You can pass in the timestep and metric as arguments to sample there, so if you can get an estimate of those from a previous run and then pass them in to cmdstanr with a bunch of one sample calls.
It would be slow and awkward but might work. If this is of interest to you, let me know, and I can find some example code on how to do it. This is not something Stan was designed for though, so it’ll be a really really rough solution.
The function is here. Note that the last line says return iter_count-24;. If the header section of the sample file has changed, 24 might no longer be the correct number here.

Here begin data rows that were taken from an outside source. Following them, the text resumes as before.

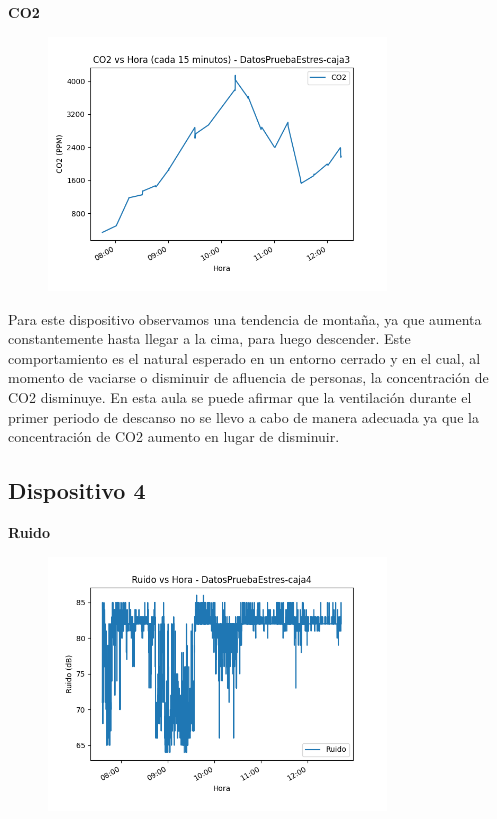 \documentclass{templateNote}
\begin{document}
\newpage
\textbf{CO2}
\begin{figure}[H]
    \centering
    \includegraphics[width=0.8\textwidth]{img/DatosPruebaEstres-caja3_co2_vs_hora_15min.png}
\end{figure}

\begin{tcolorbox}
    Para este dispositivo observamos una tendencia de montaña, ya que aumenta constantemente hasta llegar a la cima, para luego descender. Este comportamiento es el natural esperado en un entorno cerrado y en el cual, al momento de vaciarse o disminuir de afluencia de personas, la concentración de CO2 disminuye. En esta aula se puede afirmar que la ventilación durante el primer periodo de descanso no se llevo a cabo de manera adecuada ya que la concentración de CO2 aumento en lugar de disminuir.
\end{tcolorbox}

\newpage
\subsection{Dispositivo 4}
\textbf{Ruido}
\begin{figure}[H]
    \centering
    \includegraphics[width=0.8\textwidth]{img/DatosPruebaEstres-caja4_ruido_vs_hora.png}
\end{figure}
\end{document}
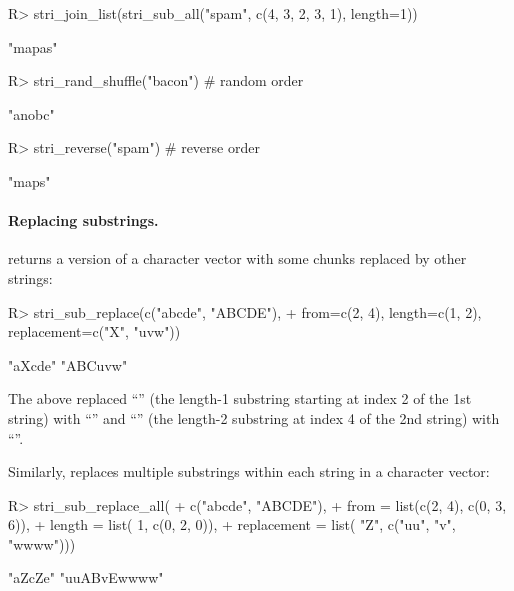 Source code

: \documentclass[nojss]{jss}
\begin{document}
\begin{Schunk}
\begin{Sinput}
R> stri_join_list(stri_sub_all("spam", c(4, 3, 2, 3, 1), length=1))
\end{Sinput}
\begin{Soutput}
[1] "mapas"
\end{Soutput}
\begin{Sinput}
R> stri_rand_shuffle("bacon")  # random order
\end{Sinput}
\begin{Soutput}
[1] "anobc"
\end{Soutput}
\begin{Sinput}
R> stri_reverse("spam")        # reverse order
\end{Sinput}
\begin{Soutput}
[1] "maps"
\end{Soutput}
\end{Schunk}
\fi

\paragraph{Replacing substrings.}
 returns a version
of a character vector with some chunks replaced by other
strings:

\begin{Schunk}
\begin{Sinput}
R> stri_sub_replace(c("abcde", "ABCDE"),
+    from=c(2, 4), length=c(1, 2), replacement=c("X", "uvw"))
\end{Sinput}
\begin{Soutput}
[1] "aXcde"  "ABCuvw"
\end{Soutput}
\end{Schunk}

\noindent
The above replaced ``'' (the length-1 substring
starting at index 2 of the 1st string) with ``''
and ``''
(the length-2 substring at index 4 of the 2nd string)
with ``''.


Similarly,  replaces
multiple substrings within each string in a character vector:

\begin{Schunk}
\begin{Sinput}
R> stri_sub_replace_all(
+                     c("abcde",  "ABCDE"),
+    from        = list(c(2, 4),  c(0,    3,   6)),
+    length      = list(  1,      c(0,    2,   0)),
+    replacement = list(  "Z",    c("uu", "v", "wwww")))
\end{Sinput}
\begin{Soutput}
[1] "aZcZe"      "uuABvEwwww"
\end{Soutput}
\end{Schunk}
\end{document}
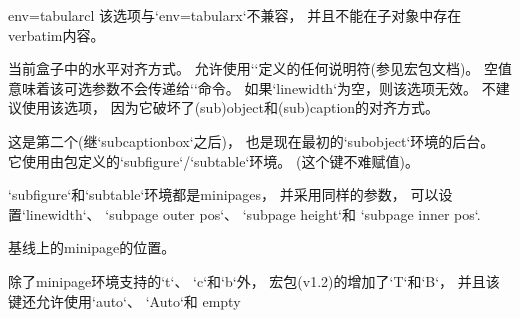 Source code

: \begin{tableobject}{env=tabular}{cl}
  该选项与`env=tabularx`不兼容，
  并且不能在子对象中存在verbatim内容。

  当前盒子中的水平对齐方式。
  允许使用`\DeclareCaptionJustification`定义的任何说明符(参见宏包文档)。
  空值意味着该可选参数不会传递给`\subcaptionbox`命令。
  如果`linewidth`为空，则该选项无效。
  不建议使用该选项，
  因为它破坏了(sub)object和(sub)caption的对齐方式。

\bigpar

  这是第二个(继`subcaptionbox`之后)，
  也是现在最初的`subobject`环境的后台。
  它使用由包定义的`subfigure`\slash `subtable`环境。
  (这个键不难赋值)。

  `subfigure`和`subtable`环境都是minipages，
  并采用同样的参数，
  可以设置`linewidth`、 `subpage outer pos`、
  `subpage height`和 `subpage inner pos`.

  基线上的minipage的位置。

  除了minipage环境支持的`t`、 `c`和`b`外，
  宏包(v1.2)的增加了`T`和`B`，
  并且该键还允许使用`auto`、 `Auto`和 empty


\end{tableobject}
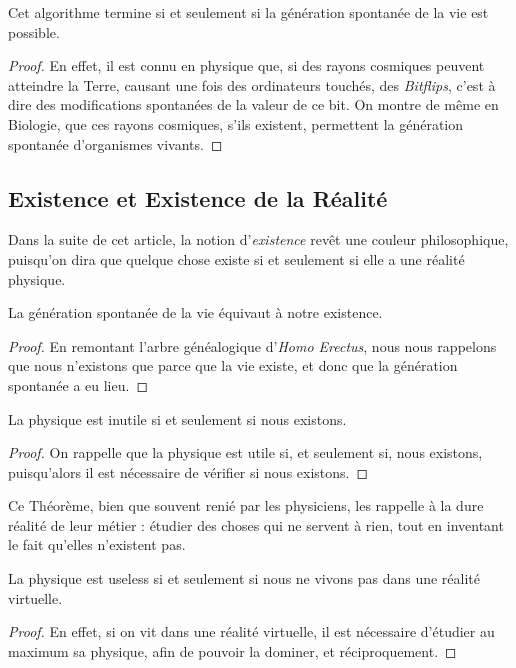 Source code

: \documentclass{cours}
\begin{document}
\begin{lemma}\label{GS-MSort}
    Cet algorithme termine si et seulement si la génération spontanée de la vie est possible. 
\end{lemma}
\begin{proof}
    En effet, il est connu en physique que, si des rayons cosmiques peuvent atteindre la Terre, causant une fois des ordinateurs touchés, des \textit{Bitflips}, c'est à dire des modifications spontanées de la valeur de ce bit. On montre de même en Biologie, que ces rayons cosmiques, s'ils existent, permettent la génération spontanée d'organismes vivants.
\end{proof}

\subsection{Existence et Existence de la Réalité}
\begin{definition}
    Dans la suite de cet article, la notion d'\emph{existence} revêt une couleur philosophique, puisqu'on dira que quelque chose existe si et seulement si elle a une réalité physique.
\end{definition}
\begin{lemma}\label{gsexist}
    La génération spontanée de la vie équivaut à notre existence.
\end{lemma}
\begin{proof}
    En remontant l'arbre généalogique d'\textsl{Homo Erectus}, nous nous rappelons que nous n'existons que parce que la vie existe, et donc que la génération spontanée a eu lieu.
\end{proof}

\begin{lemma}\label{phyuseless}
    La physique est inutile si et seulement si nous existons.
\end{lemma}
\begin{proof}
    On rappelle que la physique est utile si, et seulement si, nous existons, puisqu'alors il est nécessaire de vérifier si nous existons. 
\end{proof}
\begin{remark}
    Ce Théorème, bien que souvent renié par les physiciens, les rappelle à la dure réalité de leur métier : étudier des choses qui ne servent à rien, tout en inventant le fait qu'elles n'existent pas. 
\end{remark}

\begin{lemma}\label{novr}
    La physique est useless si et seulement si nous ne vivons pas dans une réalité virtuelle.
\end{lemma}
\begin{proof}
    En effet, si on vit dans une réalité virtuelle, il est nécessaire d'étudier au maximum sa physique, afin de pouvoir la dominer, et réciproquement. 
\end{proof}
\end{document}
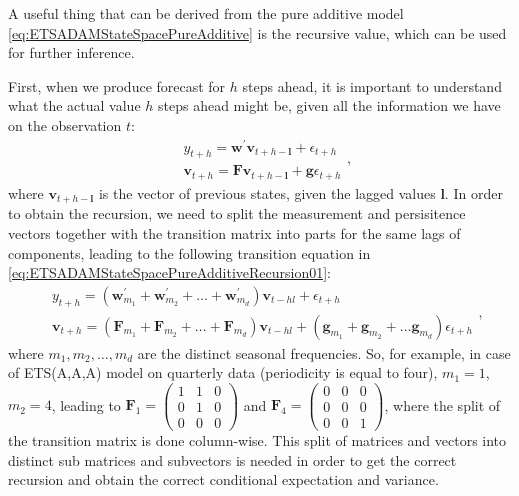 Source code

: \documentclass[]{book}
\theoremstyle{definition}
\theoremstyle{definition}
\theoremstyle{definition}
\theoremstyle{definition}
\theoremstyle{remark}
\begin{document}
A useful thing that can be derived from the pure additive model \eqref{eq:ETSADAMStateSpacePureAdditive} is the recursive value, which can be used for further inference.

First, when we produce forecast for \(h\) steps ahead, it is important to understand what the actual value \(h\) steps ahead might be, given all the information we have on the observation \(t\):
\begin{equation}
  \begin{aligned}
    & {y}_{t+h} = \mathbf{w}^\prime \mathbf{v}_{t+h-\mathbf{l}} + \epsilon_{t+h} \\
    & \mathbf{v}_{t+h} = \mathbf{F} \mathbf{v}_{t+h-\mathbf{l}} + \mathbf{g} \epsilon_{t+h}
  \end{aligned},
  \label{eq:ETSADAMStateSpacePureAdditiveRecursion01}
\end{equation}
where \(\mathbf{v}_{t+h-\mathbf{l}}\) is the vector of previous states, given the lagged values \(\mathbf{l}\). In order to obtain the recursion, we need to split the measurement and persisitence vectors together with the transition matrix into parts for the same lags of components, leading to the following transition equation in \eqref{eq:ETSADAMStateSpacePureAdditiveRecursion01}:
\begin{equation}
  \begin{aligned}
    & {y}_{t+h} = (\mathbf{w}_{m_1}^\prime + \mathbf{w}_{m_2}^\prime + \dots + \mathbf{w}_{m_d}^\prime) \mathbf{v}_{t-h{l}} + \epsilon_{t+h} \\
    & \mathbf{v}_{t+h} = (\mathbf{F}_{m_1} + \mathbf{F}_{m_2} + \dots + \mathbf{F}_{m_d}) \mathbf{v}_{t-h{l}} + (\mathbf{g}_{m_1} + \mathbf{g}_{m_2} + \dots \mathbf{g}_{m_d}) \epsilon_{t+h}
  \end{aligned},
  \label{eq:ETSADAMStateSpacePureAdditiveRecursion02}
\end{equation}
where \(m_1, m_2, \dots, m_d\) are the distinct seasonal frequencies. So, for example, in case of ETS(A,A,A) model on quarterly data (periodicity is equal to four), \(m_1=1\), \(m_2=4\), leading to \(\mathbf{F}_{1} = \begin{pmatrix} 1 & 1 & 0 \\ 0 & 1 & 0 \\ 0 & 0 & 0 \end{pmatrix}\) and \(\mathbf{F}_{4} = \begin{pmatrix} 0 & 0 & 0 \\ 0 & 0 & 0 \\ 0 & 0 & 1 \end{pmatrix}\), where the split of the transition matrix is done column-wise. This split of matrices and vectors into distinct sub matrices and subvectors is needed in order to get the correct recursion and obtain the correct conditional expectation and variance.
\end{document}
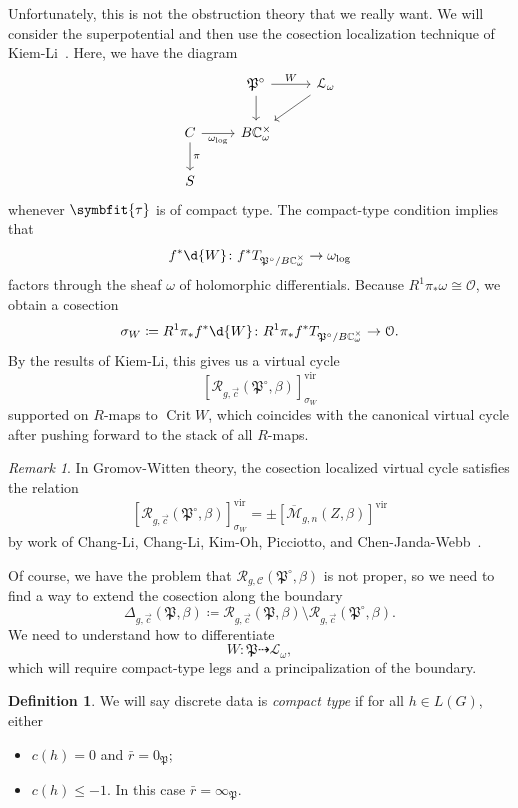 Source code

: \documentclass[10pt,oldfontcommands,oneside]{memoir}
\theoremstyle{definition}
\newtheorem{defn}[thm]{Definition}
\theoremstyle{remark}
\newtheorem{rmk}[thm]{Remark}
\theoremstyle{plain}
\theoremstyle{definition}
\theoremstyle{remark}
\newcommand{\C}{\mathbb{C}}
\newcommand{\Mbar}{\overline{\mathcal{M}}}
\newcommand{\mc}[1]{\mathcal{#1}}
\newcommand{\mf}[1]{\mathfrak{#1}}
\newcommand{\btau}{\symbfit{\tau}}
\newcommand{\mr}[1]{\mathrm{#1}}
\newcommand{\1}{\mathbf{1}}
\newcommand{\2}{\mathbf{2}}
\newcommand{\3}{\mathbf{3}}
\newcommand{\vir}{\mr{vir}}
\DeclareMathOperator{\Crit}{Crit}
\begin{document}
Unfortunately, this is not the obstruction theory that we really want. We will consider the superpotential and then use the cosection localization technique of Kiem-Li~\cite{cosection}. Here, we have the diagram
\begin{equation*}
\begin{tikzcd}
    & \mf{P}^{\circ} \ar{r}{W} \ar{d} & \mc{L}_{\omega} \ar{dl} \\
    C \ar[swap]{r}{\omega_{\log}} \ar{d}{\pi} & B \C_{\omega}^{\times} \\
    S
\end{tikzcd}
\end{equation*}
whenever $\btau$ is of compact type. The compact-type condition implies that
\[ f^* \d{W} \colon f^* T_{\mf{P}^{\circ}/B\C_{\omega}^{\times}} \to \omega_{\log} \]
factors through the sheaf $\omega$ of holomorphic differentials. Because $R^1 \pi_* \omega \cong \mc{O}$, we obtain a cosection
\[ \sigma_W \coloneqq R^1 \pi_* f^* \d{W} \colon R^1 \pi_* f^* T_{\mf{P}^{\circ}/B \C_{\omega}^{\times}} \to \mc{O}. \]
By the results of Kiem-Li, this gives us a virtual cycle
\[ [\mc{R}_{g, \vec{c}}(\mf{P}^{\circ}, \beta)]^{\vir}_{\sigma_W} \]
supported on $R$-maps to $\Crit W$,
which coincides with the canonical virtual cycle after pushing forward to the stack of all $R$-maps.

\begin{rmk}
    In Gromov-Witten theory, the cosection localized virtual cycle satisfies the relation
    \[ [ \mc{R}_{g, \vec{c}}(\mf{P}^{\circ},\beta) ]^{\vir}_{\sigma_W} = \pm [\Mbar_{g,n}(Z,\beta)]^{\vir} \]
    by work of Chang-Li, Chang-Li, Kim-Oh, Picciotto, and Chen-Janda-Webb~\cite{pfieldschangli,clqmap,localizedchern,rpthesis,cjw}.
\end{rmk}

Of course, we have the problem that $\mc{R}_{g, \mc{C}}(\mf{P}^{\circ}, \beta)$ is not proper, so we need to find a way to extend the cosection along the boundary
\[ \Delta_{g, \vec{c}} (\mf{P}, \beta) \coloneqq \mc{R}_{g, \vec{c}}(\mf{P}, \beta) \setminus \mc{R}_{g,\vec{c}}(\mf{P}^{\circ}, \beta). \]
We need to understand how to differentiate
\[ W \colon \mf{P} \dashrightarrow \mc{L}_{\omega}, \]
which will require compact-type legs and a principalization of the boundary.

\begin{defn}
    We will say discrete data is \textit{compact type} if for all $h \in L(G)$, either
    \begin{itemize}
        \item $c(h) = 0$ and $\bar{r} = 0_{\mf{P}}$;
        \item $c(h) \leq -1$. In this case $\bar{r} = \infty_{\mf{P}}$.
    \end{itemize}
\end{defn}
\end{document}
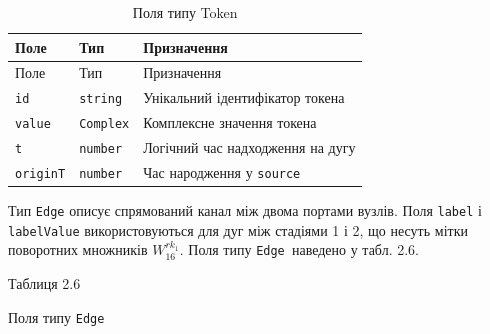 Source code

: \documentclass[
]{article}
\newcommand{\passthrough}[1]{#1}
\begin{document}
\begin{longtable}[]{@{}
  >{\raggedright\arraybackslash}p{}
  >{\raggedright\arraybackslash}p{}
  >{\raggedright\arraybackslash}p{}@{}}
\caption[Поля типу Token]{Поля типу Token}\tabularnewline
\toprule\noalign{}
\begin{minipage}[b]{\linewidth}\raggedright
Поле
\end{minipage} & \begin{minipage}[b]{\linewidth}\raggedright
Тип
\end{minipage} & \begin{minipage}[b]{\linewidth}\raggedright
Призначення
\end{minipage} \\
\midrule\noalign{}
\endfirsthead
\toprule\noalign{}
\begin{minipage}[b]{\linewidth}\raggedright
Поле
\end{minipage} & \begin{minipage}[b]{\linewidth}\raggedright
Тип
\end{minipage} & \begin{minipage}[b]{\linewidth}\raggedright
Призначення
\end{minipage} \\
\midrule\noalign{}
\endhead
\bottomrule\noalign{}
\endlastfoot
\passthrough{\lstinline!id!} & \passthrough{\lstinline!string!} &
Унікальний ідентифікатор токена \\
\passthrough{\lstinline!value!} & \passthrough{\lstinline!Complex!} &
Комплексне значення токена \\
\passthrough{\lstinline!t!} & \passthrough{\lstinline!number!} &
Логічний час надходження на дугу \\
\passthrough{\lstinline!originT!} & \passthrough{\lstinline!number!} &
Час народження у \passthrough{\lstinline!source!} \\
\end{longtable}

Тип \passthrough{\lstinline!Edge!} описує спрямований канал між двома
портами вузлів. Поля \passthrough{\lstinline!label!} і
\passthrough{\lstinline!labelValue!} використовуються для дуг між
стадіями 1 і 2, що несуть мітки поворотних множників
\(W_{16}^{rk_{1}}\). Поля типу
\passthrough{\lstinline!Edge!}\passthrough{\lstinline! !}наведено у
табл. 2.6.

Таблиця 2.6

Поля типу \passthrough{\lstinline!Edge!}
\end{document}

If you have it in the same folder as your original stan file, you just need to include
functions {
int get_iter(int id);
}
id is just a number used to identify the correct sample file, in case there are multiple in the folder. (in rstan i would use the option sample_file = paste0('tmp',id,'csv') )
When I used it to incorporate uncertainty about weights into a regression model, convergence was good, there were no divergent iterations, but there were BMFI warnings.
I should also say that I myself don’t think this was a 100% good way to do things, but my model was so large (high N) and I already needed to fit each model 50 times for 50 imputed data set, and so I decided against also fitting one model per set of weights.
All this just to say that in case this is about using weights, there is a way to do this without accessing iteration numbers, which I think is preferable when computationally feasible.
I also found myself wanting to access the mcmc iteration number. I found a simple way to do it, which I share here just in case it is useful to someone. What bbbales2 suggested almost works. The key idea is to call the C++ function in the generated quantities block since such block is executed only once per mcmc iteration. We can define the following two C++ functions:
functions{
void add_iter();
int get_iter();
}
model{
print(get_iter()); // this will return the mcmc iteration number
}
generated quantities{
add_iter(); // increment the counter after each iteration
}
You place the “add_iter()” function within the generated quantities block. Then, you can call the “get_iter()” function in any of the other blocks whenever needed and this will return the iteration number.
If you’re running multiple chains and you would like to discriminate among chains, then you could use something like the C++ function “getpid()” to get the PID for each chain/process.